**GIVEN DATA**
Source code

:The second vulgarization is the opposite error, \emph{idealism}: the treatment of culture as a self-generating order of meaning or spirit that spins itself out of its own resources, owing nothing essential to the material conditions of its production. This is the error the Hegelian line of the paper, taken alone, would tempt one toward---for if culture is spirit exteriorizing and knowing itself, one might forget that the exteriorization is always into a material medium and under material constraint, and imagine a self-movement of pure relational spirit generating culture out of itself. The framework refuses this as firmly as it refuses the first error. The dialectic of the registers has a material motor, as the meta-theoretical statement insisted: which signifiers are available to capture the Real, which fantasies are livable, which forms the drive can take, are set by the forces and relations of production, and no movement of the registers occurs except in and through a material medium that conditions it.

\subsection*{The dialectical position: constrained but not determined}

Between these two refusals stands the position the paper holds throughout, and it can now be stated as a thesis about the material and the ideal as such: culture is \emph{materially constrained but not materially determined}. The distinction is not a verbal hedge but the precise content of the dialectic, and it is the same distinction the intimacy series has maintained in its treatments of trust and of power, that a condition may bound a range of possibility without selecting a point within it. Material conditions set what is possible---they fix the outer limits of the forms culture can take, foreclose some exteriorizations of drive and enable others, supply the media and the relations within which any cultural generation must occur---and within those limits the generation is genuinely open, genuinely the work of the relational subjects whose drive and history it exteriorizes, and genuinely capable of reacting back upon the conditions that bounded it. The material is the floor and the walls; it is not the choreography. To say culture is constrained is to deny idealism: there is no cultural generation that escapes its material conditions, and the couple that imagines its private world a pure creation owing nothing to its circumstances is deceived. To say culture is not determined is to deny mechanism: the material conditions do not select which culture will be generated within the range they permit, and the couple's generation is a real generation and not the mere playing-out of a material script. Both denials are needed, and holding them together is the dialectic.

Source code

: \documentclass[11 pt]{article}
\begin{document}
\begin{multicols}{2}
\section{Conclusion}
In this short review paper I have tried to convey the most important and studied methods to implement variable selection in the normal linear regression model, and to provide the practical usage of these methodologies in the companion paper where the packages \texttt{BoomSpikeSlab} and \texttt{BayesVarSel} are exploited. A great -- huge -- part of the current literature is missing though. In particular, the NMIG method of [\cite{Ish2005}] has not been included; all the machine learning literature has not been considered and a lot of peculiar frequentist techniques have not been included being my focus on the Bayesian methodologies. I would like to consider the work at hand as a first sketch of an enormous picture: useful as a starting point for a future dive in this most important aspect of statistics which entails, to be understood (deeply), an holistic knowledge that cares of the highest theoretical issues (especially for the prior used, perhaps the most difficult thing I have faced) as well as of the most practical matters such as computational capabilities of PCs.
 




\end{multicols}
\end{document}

**WORK TO BE COMPLETED**
Please output the records once more, exactly as they were written.

**EXERCISE RESULT**
Source code

:The second vulgarization is the opposite error, \emph{idealism}: the treatment of culture as a self-generating order of meaning or spirit that spins itself out of its own resources, owing nothing essential to the material conditions of its production. This is the error the Hegelian line of the paper, taken alone, would tempt one toward---for if culture is spirit exteriorizing and knowing itself, one might forget that the exteriorization is always into a material medium and under material constraint, and imagine a self-movement of pure relational spirit generating culture out of itself. The framework refuses this as firmly as it refuses the first error. The dialectic of the registers has a material motor, as the meta-theoretical statement insisted: which signifiers are available to capture the Real, which fantasies are livable, which forms the drive can take, are set by the forces and relations of production, and no movement of the registers occurs except in and through a material medium that conditions it.

\subsection*{The dialectical position: constrained but not determined}

Between these two refusals stands the position the paper holds throughout, and it can now be stated as a thesis about the material and the ideal as such: culture is \emph{materially constrained but not materially determined}. The distinction is not a verbal hedge but the precise content of the dialectic, and it is the same distinction the intimacy series has maintained in its treatments of trust and of power, that a condition may bound a range of possibility without selecting a point within it. Material conditions set what is possible---they fix the outer limits of the forms culture can take, foreclose some exteriorizations of drive and enable others, supply the media and the relations within which any cultural generation must occur---and within those limits the generation is genuinely open, genuinely the work of the relational subjects whose drive and history it exteriorizes, and genuinely capable of reacting back upon the conditions that bounded it. The material is the floor and the walls; it is not the choreography. To say culture is constrained is to deny idealism: there is no cultural generation that escapes its material conditions, and the couple that imagines its private world a pure creation owing nothing to its circumstances is deceived. To say culture is not determined is to deny mechanism: the material conditions do not select which culture will be generated within the range they permit, and the couple's generation is a real generation and not the mere playing-out of a material script. Both denials are needed, and holding them together is the dialectic.

Source code

: \documentclass[11 pt]{article}
\begin{document}
\begin{multicols}{2}
\section{Conclusion}
In this short review paper I have tried to convey the most important and studied methods to implement variable selection in the normal linear regression model, and to provide the practical usage of these methodologies in the companion paper where the packages \texttt{BoomSpikeSlab} and \texttt{BayesVarSel} are exploited. A great -- huge -- part of the current literature is missing though. In particular, the NMIG method of [\cite{Ish2005}] has not been included; all the machine learning literature has not been considered and a lot of peculiar frequentist techniques have not been included being my focus on the Bayesian methodologies. I would like to consider the work at hand as a first sketch of an enormous picture: useful as a starting point for a future dive in this most important aspect of statistics which entails, to be understood (deeply), an holistic knowledge that cares of the highest theoretical issues (especially for the prior used, perhaps the most difficult thing I have faced) as well as of the most practical matters such as computational capabilities of PCs.
 




\end{multicols}
\end{document}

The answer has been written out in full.